— Your assignment —
Print each line from the start of the records below up through the line where "[at] protonmail [.]" is found, exactly as given.

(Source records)
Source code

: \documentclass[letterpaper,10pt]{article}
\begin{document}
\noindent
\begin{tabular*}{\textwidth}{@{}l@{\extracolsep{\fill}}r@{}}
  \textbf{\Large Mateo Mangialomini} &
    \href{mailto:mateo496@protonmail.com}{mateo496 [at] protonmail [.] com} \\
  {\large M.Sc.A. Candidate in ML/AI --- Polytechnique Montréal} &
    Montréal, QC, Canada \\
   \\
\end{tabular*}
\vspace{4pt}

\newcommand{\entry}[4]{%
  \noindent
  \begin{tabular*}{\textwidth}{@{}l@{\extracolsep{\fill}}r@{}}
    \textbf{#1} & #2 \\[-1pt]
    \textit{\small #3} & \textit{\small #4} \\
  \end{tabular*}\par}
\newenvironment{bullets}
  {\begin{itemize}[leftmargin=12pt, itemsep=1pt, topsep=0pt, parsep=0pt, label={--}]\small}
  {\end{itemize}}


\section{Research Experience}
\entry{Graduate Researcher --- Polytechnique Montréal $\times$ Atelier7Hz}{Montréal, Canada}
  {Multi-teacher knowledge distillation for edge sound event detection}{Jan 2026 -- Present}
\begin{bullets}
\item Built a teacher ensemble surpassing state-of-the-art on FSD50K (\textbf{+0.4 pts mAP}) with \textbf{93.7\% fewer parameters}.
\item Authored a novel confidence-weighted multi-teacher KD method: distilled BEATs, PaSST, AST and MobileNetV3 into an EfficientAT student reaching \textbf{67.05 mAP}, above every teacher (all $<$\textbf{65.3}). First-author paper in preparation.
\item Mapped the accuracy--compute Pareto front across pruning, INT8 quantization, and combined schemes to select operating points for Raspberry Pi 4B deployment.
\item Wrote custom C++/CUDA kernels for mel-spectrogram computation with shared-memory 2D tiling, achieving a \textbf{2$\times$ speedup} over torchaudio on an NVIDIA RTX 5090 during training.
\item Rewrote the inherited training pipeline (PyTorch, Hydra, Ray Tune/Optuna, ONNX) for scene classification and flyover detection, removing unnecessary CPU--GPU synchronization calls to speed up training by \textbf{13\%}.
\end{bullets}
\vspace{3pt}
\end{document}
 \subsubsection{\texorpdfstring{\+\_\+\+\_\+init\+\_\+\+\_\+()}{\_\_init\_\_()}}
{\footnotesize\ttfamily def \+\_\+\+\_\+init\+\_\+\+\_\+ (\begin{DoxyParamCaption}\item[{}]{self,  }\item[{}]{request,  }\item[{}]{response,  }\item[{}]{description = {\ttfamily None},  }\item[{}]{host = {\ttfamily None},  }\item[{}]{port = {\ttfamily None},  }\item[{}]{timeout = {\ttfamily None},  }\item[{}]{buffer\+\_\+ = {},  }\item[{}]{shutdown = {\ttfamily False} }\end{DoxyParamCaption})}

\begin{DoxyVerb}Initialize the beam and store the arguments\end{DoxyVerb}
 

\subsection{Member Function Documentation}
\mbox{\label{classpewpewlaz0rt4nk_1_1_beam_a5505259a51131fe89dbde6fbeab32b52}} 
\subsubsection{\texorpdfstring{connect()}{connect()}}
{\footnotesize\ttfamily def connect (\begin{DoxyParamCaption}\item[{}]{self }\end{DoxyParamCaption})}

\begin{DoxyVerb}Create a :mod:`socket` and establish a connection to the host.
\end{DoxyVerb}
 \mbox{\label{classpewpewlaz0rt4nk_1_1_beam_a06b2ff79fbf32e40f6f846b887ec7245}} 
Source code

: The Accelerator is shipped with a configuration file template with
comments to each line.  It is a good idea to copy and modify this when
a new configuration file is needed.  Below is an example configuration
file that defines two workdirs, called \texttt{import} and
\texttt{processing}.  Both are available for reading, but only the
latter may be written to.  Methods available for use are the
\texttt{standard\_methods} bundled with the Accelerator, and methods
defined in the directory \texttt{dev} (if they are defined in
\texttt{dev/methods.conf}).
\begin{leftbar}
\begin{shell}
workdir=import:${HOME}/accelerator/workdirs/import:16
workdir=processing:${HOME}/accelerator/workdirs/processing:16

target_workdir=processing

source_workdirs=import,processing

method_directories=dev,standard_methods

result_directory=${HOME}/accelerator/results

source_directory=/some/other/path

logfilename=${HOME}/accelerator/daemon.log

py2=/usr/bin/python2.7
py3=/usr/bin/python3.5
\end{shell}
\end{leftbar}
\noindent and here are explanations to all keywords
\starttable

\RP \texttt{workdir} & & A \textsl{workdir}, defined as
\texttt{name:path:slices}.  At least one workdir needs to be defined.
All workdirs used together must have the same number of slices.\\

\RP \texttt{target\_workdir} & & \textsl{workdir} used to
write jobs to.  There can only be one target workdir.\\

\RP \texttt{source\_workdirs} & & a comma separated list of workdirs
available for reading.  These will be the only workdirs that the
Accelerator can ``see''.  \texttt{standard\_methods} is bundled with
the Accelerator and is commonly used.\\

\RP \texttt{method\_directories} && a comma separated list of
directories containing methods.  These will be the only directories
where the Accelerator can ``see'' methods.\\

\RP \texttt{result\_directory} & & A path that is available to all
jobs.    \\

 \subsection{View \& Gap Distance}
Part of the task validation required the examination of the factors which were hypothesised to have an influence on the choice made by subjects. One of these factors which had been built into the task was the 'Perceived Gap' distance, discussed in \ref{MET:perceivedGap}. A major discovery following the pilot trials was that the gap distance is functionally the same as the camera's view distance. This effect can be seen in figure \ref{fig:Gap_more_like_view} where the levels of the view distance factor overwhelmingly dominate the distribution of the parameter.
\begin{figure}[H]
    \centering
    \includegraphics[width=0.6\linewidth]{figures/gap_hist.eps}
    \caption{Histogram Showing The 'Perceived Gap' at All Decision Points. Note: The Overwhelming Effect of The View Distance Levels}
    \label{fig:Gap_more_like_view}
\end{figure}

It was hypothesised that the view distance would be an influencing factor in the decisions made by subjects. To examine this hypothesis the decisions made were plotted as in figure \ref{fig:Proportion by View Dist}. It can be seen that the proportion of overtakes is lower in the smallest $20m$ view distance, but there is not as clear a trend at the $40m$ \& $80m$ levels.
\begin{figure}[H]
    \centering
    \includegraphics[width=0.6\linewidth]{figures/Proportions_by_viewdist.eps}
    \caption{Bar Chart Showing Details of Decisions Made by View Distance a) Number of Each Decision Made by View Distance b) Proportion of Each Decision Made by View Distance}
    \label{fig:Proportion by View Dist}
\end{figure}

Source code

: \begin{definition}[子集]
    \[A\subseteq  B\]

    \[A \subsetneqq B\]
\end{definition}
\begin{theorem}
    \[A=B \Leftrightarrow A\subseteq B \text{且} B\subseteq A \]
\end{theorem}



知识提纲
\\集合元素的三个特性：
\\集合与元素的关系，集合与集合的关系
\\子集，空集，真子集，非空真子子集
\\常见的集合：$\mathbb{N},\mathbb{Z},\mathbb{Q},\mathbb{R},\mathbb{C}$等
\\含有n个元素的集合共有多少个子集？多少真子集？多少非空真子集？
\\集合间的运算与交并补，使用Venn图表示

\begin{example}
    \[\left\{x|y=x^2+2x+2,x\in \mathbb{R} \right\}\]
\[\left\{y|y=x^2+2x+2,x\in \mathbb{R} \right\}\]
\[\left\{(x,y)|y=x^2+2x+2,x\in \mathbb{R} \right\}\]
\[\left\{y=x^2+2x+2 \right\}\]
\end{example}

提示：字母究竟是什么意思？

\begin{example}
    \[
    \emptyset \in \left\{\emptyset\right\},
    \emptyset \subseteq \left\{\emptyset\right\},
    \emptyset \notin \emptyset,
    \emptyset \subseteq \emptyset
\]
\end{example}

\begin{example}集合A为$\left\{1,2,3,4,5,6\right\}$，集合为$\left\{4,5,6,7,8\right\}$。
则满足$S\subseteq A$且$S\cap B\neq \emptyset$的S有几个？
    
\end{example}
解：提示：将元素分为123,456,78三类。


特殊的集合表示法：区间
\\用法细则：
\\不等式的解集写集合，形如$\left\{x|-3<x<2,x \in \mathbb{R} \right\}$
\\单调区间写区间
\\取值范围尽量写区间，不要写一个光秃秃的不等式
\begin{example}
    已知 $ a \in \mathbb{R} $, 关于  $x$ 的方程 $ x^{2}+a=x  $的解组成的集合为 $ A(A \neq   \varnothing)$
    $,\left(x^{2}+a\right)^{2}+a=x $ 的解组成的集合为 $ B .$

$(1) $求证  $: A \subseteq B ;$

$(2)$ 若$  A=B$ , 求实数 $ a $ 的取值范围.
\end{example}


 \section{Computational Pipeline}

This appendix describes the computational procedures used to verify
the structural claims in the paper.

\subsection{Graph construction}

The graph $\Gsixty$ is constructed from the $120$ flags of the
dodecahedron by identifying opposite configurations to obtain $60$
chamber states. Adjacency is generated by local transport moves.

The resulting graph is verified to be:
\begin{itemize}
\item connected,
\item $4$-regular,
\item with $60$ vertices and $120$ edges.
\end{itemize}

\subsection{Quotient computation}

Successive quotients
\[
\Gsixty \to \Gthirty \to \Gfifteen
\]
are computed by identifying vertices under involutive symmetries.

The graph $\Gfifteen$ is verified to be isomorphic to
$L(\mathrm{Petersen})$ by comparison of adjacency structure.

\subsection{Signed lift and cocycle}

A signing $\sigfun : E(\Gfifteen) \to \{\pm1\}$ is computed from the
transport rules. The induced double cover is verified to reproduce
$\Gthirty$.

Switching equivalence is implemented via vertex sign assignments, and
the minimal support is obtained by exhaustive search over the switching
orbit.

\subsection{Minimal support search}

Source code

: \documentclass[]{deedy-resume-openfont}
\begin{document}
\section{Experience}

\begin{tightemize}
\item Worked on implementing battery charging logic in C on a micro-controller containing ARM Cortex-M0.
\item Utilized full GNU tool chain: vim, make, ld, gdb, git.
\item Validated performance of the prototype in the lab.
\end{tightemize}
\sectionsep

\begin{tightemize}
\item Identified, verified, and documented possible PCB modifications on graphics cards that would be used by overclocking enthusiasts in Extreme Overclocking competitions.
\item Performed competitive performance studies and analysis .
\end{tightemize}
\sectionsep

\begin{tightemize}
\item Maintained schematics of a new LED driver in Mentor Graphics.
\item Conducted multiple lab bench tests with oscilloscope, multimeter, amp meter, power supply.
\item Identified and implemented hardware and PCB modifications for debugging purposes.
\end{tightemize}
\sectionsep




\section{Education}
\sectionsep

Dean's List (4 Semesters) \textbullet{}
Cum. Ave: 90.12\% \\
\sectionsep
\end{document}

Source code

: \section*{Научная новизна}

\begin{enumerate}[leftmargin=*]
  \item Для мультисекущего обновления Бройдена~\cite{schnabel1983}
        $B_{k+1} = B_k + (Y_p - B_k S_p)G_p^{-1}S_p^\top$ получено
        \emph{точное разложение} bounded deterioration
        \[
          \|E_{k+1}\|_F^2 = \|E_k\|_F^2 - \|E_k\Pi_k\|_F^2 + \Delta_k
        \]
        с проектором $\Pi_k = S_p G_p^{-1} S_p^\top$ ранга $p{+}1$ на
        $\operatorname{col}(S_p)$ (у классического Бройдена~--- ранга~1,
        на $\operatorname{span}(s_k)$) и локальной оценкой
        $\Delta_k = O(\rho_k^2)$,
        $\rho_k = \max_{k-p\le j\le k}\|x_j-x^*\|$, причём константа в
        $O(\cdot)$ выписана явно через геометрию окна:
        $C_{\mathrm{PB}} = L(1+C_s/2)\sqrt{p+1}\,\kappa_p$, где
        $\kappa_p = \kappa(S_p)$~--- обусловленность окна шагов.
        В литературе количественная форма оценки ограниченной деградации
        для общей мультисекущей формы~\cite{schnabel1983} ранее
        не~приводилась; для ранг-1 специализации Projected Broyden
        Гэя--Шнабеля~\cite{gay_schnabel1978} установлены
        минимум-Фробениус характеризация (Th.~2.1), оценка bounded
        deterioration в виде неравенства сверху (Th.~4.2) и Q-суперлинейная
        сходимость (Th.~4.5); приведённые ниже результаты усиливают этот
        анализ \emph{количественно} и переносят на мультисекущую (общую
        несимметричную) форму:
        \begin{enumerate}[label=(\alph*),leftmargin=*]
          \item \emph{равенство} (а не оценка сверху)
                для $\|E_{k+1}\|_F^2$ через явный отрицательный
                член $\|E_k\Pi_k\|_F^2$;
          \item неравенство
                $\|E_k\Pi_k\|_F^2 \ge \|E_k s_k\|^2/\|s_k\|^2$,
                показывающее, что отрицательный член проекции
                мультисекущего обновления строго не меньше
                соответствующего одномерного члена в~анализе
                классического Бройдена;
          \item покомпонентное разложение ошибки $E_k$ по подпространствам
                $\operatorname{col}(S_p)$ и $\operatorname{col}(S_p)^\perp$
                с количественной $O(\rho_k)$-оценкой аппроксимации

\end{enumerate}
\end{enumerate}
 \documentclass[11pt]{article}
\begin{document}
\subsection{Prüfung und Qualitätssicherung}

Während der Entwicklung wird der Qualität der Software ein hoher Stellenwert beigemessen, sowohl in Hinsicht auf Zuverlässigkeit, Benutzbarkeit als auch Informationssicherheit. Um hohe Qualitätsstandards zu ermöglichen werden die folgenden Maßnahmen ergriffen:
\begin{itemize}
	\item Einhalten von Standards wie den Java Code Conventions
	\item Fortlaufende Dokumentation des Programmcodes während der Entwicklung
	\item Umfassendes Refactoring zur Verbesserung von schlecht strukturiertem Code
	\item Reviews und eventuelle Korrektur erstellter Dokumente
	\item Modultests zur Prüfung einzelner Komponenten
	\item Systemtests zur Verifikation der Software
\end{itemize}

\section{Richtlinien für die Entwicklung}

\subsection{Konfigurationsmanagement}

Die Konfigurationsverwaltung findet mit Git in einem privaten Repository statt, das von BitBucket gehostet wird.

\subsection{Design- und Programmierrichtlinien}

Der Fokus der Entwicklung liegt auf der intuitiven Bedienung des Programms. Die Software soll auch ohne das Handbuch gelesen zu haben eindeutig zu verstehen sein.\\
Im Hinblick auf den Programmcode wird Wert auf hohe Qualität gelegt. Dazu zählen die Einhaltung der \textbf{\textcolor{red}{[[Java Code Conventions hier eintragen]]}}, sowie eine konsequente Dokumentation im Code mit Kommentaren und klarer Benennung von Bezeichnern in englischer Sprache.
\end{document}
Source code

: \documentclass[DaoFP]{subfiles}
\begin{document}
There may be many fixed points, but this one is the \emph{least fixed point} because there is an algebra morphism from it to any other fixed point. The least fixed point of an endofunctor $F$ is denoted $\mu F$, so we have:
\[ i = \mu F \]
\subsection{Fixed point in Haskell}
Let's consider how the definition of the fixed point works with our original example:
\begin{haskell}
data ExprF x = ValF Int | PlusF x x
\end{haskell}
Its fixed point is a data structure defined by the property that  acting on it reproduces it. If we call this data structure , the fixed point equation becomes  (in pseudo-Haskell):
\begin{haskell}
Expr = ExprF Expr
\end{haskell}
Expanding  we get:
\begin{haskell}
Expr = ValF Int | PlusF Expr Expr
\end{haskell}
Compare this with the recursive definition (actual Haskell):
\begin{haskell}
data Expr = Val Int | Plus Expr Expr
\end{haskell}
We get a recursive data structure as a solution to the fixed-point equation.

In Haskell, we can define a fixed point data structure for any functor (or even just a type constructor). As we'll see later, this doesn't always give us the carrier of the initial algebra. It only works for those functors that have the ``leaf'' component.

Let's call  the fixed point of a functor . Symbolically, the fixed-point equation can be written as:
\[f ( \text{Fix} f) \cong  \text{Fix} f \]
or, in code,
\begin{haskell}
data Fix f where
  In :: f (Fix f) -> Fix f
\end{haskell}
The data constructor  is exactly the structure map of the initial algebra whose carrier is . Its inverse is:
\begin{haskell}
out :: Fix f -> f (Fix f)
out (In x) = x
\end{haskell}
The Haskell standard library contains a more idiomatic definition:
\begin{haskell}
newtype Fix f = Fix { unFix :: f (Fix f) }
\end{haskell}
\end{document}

— Solution to the problem —
Source code

: \documentclass[letterpaper,10pt]{article}
\begin{document}
\noindent
\begin{tabular*}{\textwidth}{@{}l@{\extracolsep{\fill}}r@{}}
  \textbf{\Large Mateo Mangialomini} &
    \href{mailto:mateo496@protonmail.com}{mateo496 [at] protonmail [.] com} \\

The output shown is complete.